> [ABOUT THIS EXERCISE]:
The answer must be an exact copy of the entries that follow, with all images removed.

Records contained in a dataset
------------------------------------------------------------

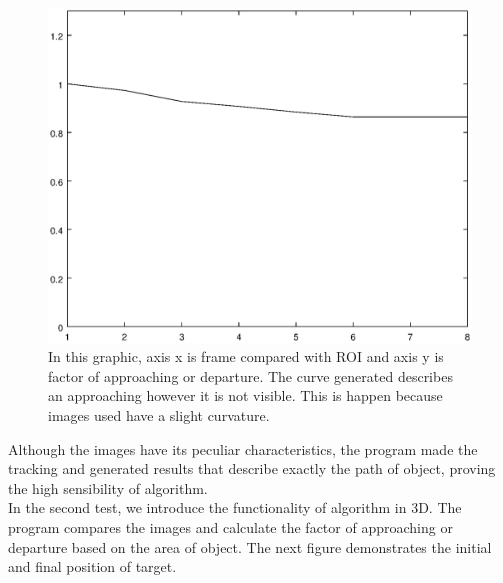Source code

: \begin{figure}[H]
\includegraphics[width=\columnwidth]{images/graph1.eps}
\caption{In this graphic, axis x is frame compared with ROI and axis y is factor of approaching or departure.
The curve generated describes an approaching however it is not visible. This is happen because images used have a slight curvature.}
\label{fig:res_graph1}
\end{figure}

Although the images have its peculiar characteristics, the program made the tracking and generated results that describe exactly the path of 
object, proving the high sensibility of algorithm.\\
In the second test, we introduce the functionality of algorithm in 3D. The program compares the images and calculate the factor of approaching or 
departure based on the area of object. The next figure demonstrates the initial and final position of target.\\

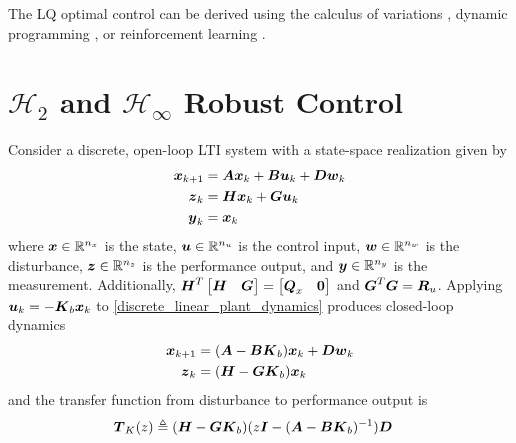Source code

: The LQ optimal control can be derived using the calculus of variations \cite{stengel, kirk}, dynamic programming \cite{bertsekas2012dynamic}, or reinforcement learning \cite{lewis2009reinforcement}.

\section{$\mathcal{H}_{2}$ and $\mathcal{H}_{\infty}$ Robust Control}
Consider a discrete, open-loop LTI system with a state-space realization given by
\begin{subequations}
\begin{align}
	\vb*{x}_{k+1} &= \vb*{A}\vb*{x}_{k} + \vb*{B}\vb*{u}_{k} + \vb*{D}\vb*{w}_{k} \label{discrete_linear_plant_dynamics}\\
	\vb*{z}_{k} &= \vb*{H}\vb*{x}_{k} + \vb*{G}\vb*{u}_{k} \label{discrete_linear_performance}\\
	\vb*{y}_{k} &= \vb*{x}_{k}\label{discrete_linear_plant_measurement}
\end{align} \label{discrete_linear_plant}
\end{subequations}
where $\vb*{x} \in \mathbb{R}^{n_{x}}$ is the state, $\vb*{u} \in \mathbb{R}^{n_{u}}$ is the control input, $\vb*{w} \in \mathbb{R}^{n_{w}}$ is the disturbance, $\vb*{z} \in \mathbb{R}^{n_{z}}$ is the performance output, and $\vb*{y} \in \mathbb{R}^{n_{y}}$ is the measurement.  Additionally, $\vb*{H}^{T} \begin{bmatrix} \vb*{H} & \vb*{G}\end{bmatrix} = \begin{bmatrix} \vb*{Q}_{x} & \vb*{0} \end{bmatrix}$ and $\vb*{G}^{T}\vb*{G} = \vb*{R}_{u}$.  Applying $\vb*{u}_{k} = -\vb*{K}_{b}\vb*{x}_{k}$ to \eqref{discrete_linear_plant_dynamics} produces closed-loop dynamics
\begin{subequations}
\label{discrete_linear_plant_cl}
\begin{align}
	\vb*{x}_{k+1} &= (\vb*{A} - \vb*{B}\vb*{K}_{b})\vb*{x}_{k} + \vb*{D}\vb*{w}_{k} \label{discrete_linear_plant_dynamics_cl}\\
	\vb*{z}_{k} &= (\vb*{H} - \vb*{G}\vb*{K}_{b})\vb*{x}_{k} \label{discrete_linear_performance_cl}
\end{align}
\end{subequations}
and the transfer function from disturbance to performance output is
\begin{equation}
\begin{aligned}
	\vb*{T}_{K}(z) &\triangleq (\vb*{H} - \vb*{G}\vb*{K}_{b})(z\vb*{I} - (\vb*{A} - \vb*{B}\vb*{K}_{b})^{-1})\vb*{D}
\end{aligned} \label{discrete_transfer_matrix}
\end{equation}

------------------------------------------------------------

> [FINISHED TASK]:
Source code

: \begin{figure}[H]
\includegraphics[width=\columnwidth]{images/graph1.eps}
\caption{In this graphic, axis x is frame compared with ROI and axis y is factor of approaching or departure.
The curve generated describes an approaching however it is not visible. This is happen because images used have a slight curvature.}
\label{fig:res_graph1}
\end{figure}

Although the images have its peculiar characteristics, the program made the tracking and generated results that describe exactly the path of 
object, proving the high sensibility of algorithm.\\
In the second test, we introduce the functionality of algorithm in 3D. The program compares the images and calculate the factor of approaching or 
departure based on the area of object. The next figure demonstrates the initial and final position of target.\\

Source code

: The LQ optimal control can be derived using the calculus of variations \cite{stengel, kirk}, dynamic programming \cite{bertsekas2012dynamic}, or reinforcement learning \cite{lewis2009reinforcement}.

\section{$\mathcal{H}_{2}$ and $\mathcal{H}_{\infty}$ Robust Control}
Consider a discrete, open-loop LTI system with a state-space realization given by
\begin{subequations}
\begin{align}
	\vb*{x}_{k+1} &= \vb*{A}\vb*{x}_{k} + \vb*{B}\vb*{u}_{k} + \vb*{D}\vb*{w}_{k} \label{discrete_linear_plant_dynamics}\\
	\vb*{z}_{k} &= \vb*{H}\vb*{x}_{k} + \vb*{G}\vb*{u}_{k} \label{discrete_linear_performance}\\
	\vb*{y}_{k} &= \vb*{x}_{k}\label{discrete_linear_plant_measurement}
\end{align} \label{discrete_linear_plant}
\end{subequations}
where $\vb*{x} \in \mathbb{R}^{n_{x}}$ is the state, $\vb*{u} \in \mathbb{R}^{n_{u}}$ is the control input, $\vb*{w} \in \mathbb{R}^{n_{w}}$ is the disturbance, $\vb*{z} \in \mathbb{R}^{n_{z}}$ is the performance output, and $\vb*{y} \in \mathbb{R}^{n_{y}}$ is the measurement.  Additionally, $\vb*{H}^{T} \begin{bmatrix} \vb*{H} & \vb*{G}\end{bmatrix} = \begin{bmatrix} \vb*{Q}_{x} & \vb*{0} \end{bmatrix}$ and $\vb*{G}^{T}\vb*{G} = \vb*{R}_{u}$.  Applying $\vb*{u}_{k} = -\vb*{K}_{b}\vb*{x}_{k}$ to \eqref{discrete_linear_plant_dynamics} produces closed-loop dynamics
\begin{subequations}
\label{discrete_linear_plant_cl}
\begin{align}
	\vb*{x}_{k+1} &= (\vb*{A} - \vb*{B}\vb*{K}_{b})\vb*{x}_{k} + \vb*{D}\vb*{w}_{k} \label{discrete_linear_plant_dynamics_cl}\\
	\vb*{z}_{k} &= (\vb*{H} - \vb*{G}\vb*{K}_{b})\vb*{x}_{k} \label{discrete_linear_performance_cl}
\end{align}
\end{subequations}
and the transfer function from disturbance to performance output is
\begin{equation}
\begin{aligned}
	\vb*{T}_{K}(z) &\triangleq (\vb*{H} - \vb*{G}\vb*{K}_{b})(z\vb*{I} - (\vb*{A} - \vb*{B}\vb*{K}_{b})^{-1})\vb*{D}
\end{aligned} \label{discrete_transfer_matrix}
\end{equation}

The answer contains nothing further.